Nas palavras de Faraco (2004), ao “dizer que os tipos são relativamente estáveis, Bakhtin está dando relevo, de um lado, à historicidade dos gêneros; e, de outro, à necessária imprecisão de suas características e fronteiras”. E acrescenta: “Desse modo, Bakhtin articula uma compreensão dos gêneros que combina estabilidade e mudança; reiteração (à medida que aspectos da atividade recorrem) e abertura para o novo (à medida que aspectos da atividade mudam” (op. cit., 2004, p. 113).

Como se vê, a constituição do gênero na atividade interacional não é algo fixo, é mutável e se molda à situação discursiva. É um equilíbrio entre elementos recorrentes e difusos, que podem, inclusive, consolidar outro gênero. A esse processo Bakhtin chama de forças centrípetas (de estabilidade) e forças centrífugas (de mudança).

Cada enunciação concreta do sujeito do discurso constitui o ponto de aplicação seja das forças centrípetas, seja das centrífugas. Os processos de centralização e descentralização, de unificação e de desunificação cruzam-se nesta enunciação, e ela basta não apenas à língua, como sua encarnação discursiva individualizada, mas também ao plurilinguismo, tornando-se seu participante ativo. (BAKHTIN, 1998, p. 82)
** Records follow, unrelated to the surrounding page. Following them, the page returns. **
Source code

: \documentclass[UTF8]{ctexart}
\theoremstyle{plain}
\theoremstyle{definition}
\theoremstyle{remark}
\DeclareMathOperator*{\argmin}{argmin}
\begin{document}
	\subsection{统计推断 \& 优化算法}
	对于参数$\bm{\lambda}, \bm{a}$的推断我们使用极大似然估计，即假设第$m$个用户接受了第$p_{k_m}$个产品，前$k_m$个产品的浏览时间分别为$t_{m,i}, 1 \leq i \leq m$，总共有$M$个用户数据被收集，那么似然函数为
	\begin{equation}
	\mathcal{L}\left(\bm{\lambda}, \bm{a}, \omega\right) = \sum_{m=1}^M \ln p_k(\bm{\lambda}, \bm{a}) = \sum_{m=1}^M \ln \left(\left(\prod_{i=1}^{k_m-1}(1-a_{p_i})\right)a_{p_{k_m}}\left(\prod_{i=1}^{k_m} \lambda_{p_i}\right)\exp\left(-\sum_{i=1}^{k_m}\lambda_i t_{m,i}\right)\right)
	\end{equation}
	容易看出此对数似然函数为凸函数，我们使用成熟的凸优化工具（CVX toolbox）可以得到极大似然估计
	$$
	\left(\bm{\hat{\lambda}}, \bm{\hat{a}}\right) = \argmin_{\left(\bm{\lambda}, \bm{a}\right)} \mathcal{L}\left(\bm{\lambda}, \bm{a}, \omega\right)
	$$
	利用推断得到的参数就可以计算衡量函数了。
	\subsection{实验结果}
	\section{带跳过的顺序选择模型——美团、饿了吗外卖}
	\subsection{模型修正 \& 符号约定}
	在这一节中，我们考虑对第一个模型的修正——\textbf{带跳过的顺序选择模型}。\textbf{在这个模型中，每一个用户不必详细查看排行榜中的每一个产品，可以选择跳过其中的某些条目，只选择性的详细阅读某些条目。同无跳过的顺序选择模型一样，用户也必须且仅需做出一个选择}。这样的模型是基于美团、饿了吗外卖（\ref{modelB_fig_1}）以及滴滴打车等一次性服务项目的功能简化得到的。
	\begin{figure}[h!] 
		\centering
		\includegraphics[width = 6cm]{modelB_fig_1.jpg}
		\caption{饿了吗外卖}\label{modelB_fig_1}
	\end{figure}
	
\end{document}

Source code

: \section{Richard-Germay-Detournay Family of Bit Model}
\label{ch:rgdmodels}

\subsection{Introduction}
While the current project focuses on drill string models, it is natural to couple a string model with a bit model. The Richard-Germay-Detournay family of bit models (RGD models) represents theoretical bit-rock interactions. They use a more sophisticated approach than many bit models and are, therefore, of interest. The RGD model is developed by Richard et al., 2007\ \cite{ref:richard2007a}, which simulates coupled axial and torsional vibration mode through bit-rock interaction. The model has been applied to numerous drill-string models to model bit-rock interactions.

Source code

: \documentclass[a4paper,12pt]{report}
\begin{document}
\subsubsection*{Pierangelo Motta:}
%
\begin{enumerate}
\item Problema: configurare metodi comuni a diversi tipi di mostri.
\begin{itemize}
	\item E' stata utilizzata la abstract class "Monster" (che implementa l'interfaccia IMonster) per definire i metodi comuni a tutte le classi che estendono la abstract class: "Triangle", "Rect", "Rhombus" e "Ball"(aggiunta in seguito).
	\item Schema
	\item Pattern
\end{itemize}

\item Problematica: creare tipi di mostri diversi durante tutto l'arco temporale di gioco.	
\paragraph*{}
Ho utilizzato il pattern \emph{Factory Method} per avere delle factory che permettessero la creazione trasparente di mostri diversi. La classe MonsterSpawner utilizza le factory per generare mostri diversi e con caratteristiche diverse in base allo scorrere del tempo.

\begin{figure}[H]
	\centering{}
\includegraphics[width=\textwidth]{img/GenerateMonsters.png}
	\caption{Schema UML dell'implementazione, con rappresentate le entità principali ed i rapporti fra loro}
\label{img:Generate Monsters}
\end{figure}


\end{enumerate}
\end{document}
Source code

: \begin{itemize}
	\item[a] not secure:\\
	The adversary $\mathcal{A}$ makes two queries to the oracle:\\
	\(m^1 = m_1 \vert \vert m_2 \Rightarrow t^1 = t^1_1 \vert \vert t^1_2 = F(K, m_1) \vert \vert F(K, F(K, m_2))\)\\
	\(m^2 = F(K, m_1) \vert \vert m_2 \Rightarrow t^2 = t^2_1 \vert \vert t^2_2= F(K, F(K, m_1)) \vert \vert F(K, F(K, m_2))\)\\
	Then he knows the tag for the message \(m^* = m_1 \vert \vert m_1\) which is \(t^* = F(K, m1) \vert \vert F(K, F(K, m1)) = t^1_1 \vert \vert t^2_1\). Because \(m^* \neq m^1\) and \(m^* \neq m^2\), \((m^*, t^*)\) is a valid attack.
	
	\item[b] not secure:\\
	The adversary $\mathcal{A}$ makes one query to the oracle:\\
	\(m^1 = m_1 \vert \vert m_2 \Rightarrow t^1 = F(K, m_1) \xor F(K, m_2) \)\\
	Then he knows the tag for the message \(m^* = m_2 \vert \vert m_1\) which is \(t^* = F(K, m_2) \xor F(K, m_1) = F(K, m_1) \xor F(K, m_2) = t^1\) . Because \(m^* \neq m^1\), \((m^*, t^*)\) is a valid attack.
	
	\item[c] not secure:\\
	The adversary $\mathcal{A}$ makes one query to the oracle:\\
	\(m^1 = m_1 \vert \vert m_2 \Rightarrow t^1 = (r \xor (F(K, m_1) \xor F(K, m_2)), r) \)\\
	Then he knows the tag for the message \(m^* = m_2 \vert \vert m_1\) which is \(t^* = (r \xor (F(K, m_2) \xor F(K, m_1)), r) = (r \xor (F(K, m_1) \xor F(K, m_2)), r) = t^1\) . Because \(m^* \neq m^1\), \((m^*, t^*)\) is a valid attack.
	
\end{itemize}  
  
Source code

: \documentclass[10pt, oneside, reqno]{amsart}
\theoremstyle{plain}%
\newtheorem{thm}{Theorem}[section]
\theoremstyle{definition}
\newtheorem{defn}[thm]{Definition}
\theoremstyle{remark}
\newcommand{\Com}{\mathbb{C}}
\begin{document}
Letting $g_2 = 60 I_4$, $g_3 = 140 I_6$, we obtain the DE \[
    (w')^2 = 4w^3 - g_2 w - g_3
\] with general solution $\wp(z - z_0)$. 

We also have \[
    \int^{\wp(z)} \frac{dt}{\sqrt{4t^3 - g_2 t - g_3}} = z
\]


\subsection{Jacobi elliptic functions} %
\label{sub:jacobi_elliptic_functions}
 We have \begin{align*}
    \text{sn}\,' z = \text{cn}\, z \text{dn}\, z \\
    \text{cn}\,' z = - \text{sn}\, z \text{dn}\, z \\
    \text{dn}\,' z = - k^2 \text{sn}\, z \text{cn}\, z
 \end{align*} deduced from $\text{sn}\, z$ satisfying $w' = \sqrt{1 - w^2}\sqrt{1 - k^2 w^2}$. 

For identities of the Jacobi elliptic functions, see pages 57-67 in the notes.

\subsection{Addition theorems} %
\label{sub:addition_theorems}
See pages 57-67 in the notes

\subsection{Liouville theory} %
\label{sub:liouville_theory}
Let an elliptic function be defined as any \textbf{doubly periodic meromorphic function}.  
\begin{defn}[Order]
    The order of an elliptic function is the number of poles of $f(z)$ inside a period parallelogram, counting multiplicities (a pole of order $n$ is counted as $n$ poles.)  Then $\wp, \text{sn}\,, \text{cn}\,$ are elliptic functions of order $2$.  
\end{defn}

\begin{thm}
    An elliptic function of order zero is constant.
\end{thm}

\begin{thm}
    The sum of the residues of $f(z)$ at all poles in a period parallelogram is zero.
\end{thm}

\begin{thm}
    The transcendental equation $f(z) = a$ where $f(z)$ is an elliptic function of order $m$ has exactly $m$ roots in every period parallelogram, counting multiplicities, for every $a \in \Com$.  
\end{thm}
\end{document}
Brandão (2001) vê no raciocínio das forças uma tensão que leva às características de estabilidade do gênero, ameaçadas por constantes pontos de fuga, que levam a uma instabilidade genérica. Essa relação, embora maleável, levaria a um equilíbrio, necessário para a situação comunicativa. Como resume o autor russo, numa citação sempre lembrada quando o assunto é abordado, se “não existissem os gêneros do discurso e se não os dominássemos, se tivéssemos de criá-los pela primeira vez no processo da fala, se tivéssemos de construir cada um de nossos enunciados, a comunicação verbal seria quase impossível” (BAKHTIN, 2000, p. 302). É nesse equilíbrio que seriam evidenciadas algumas características comuns aos gêneros. Cada um apresenta uma estrutura composicional, um tema e um estilo, podendo ser de duas formas: primários ou secundários. O que caracteriza os primários é serem produzidos em situações espontâneas de comunicação. Os vários modos de produção do diálogo oral, por exemplo. Os gêneros secundários surgem a partir dos primários. Aparecem no que Bakhtin chamou de forma de comunicação mais complexa e evoluída, manifestada numa (re)criação dos gêneros primários nos secundários, o que fica mais nítido na língua escrita. Um caso é a reprodução de um diálogo num romance. Na prática, as ideias de Bakhtin colocam o tema nas atividades humanas, quaisquer atividades, e não só nas literárias, como vinha sendo feito até então. E traz, como consequência, uma pluralidade de gêneros nas práticas interativas. Esses princípios teóricos influenciaram uma série de estudos sobre o assunto, ora se aproximando teoricamente do autor russo, ora reavaliando seus conceitos. Marcuschi (2005) comenta que houve inicialmente uma tendência de abordar os “enunciados relativamente estáveis”, na definição de Bakhtin, com os olhos voltados ao caráter estável. Hoje, a tendência se volta ao “relativamente”, ao aspecto maleável e não-rígido dos gêneros numa situação sócio-comunicativa.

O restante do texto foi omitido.